● Task statement: Find every line in the records below that contains the word "GitHub", and copy each such line.

● Record excerpts:
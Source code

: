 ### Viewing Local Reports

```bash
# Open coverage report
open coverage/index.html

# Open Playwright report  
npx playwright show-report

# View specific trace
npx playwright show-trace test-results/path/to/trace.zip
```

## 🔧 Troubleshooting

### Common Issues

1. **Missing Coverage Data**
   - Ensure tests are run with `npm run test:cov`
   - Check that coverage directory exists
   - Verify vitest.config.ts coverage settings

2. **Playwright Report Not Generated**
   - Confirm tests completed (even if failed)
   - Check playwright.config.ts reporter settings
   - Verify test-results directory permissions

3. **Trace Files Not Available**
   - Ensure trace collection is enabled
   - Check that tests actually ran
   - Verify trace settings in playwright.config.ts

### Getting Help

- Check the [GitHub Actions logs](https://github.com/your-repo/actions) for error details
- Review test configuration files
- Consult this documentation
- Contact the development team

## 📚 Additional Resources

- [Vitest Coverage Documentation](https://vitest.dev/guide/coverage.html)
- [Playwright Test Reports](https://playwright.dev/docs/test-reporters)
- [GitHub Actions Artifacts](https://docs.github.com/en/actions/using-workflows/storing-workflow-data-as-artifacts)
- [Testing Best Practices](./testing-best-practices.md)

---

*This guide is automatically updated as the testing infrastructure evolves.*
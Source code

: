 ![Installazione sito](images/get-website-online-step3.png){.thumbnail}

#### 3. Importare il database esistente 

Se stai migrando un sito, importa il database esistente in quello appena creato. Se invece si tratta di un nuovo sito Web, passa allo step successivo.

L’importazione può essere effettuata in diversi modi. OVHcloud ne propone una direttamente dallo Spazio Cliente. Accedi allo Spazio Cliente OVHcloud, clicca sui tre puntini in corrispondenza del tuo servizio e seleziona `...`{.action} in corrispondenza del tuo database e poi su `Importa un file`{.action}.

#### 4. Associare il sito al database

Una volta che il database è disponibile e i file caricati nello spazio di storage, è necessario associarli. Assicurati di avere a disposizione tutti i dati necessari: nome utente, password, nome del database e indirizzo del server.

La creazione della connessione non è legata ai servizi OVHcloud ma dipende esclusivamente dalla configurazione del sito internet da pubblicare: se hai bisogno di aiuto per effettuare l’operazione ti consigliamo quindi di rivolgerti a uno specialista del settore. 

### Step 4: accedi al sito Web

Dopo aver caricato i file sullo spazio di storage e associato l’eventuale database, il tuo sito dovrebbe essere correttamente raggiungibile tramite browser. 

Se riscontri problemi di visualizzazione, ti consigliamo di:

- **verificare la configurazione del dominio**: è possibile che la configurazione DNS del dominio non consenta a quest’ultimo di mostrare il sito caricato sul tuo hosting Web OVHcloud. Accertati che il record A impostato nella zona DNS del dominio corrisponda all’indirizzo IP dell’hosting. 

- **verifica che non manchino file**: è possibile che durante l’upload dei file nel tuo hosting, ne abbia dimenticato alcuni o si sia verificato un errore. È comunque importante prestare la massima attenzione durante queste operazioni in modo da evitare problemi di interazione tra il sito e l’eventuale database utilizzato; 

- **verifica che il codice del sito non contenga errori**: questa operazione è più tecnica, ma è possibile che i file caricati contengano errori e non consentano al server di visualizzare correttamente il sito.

● Exercise output:
- Check the [GitHub Actions logs](https://github.com/your-repo/actions) for error details
- [GitHub Actions Artifacts](https://docs.github.com/en/actions/using-workflows/storing-workflow-data-as-artifacts)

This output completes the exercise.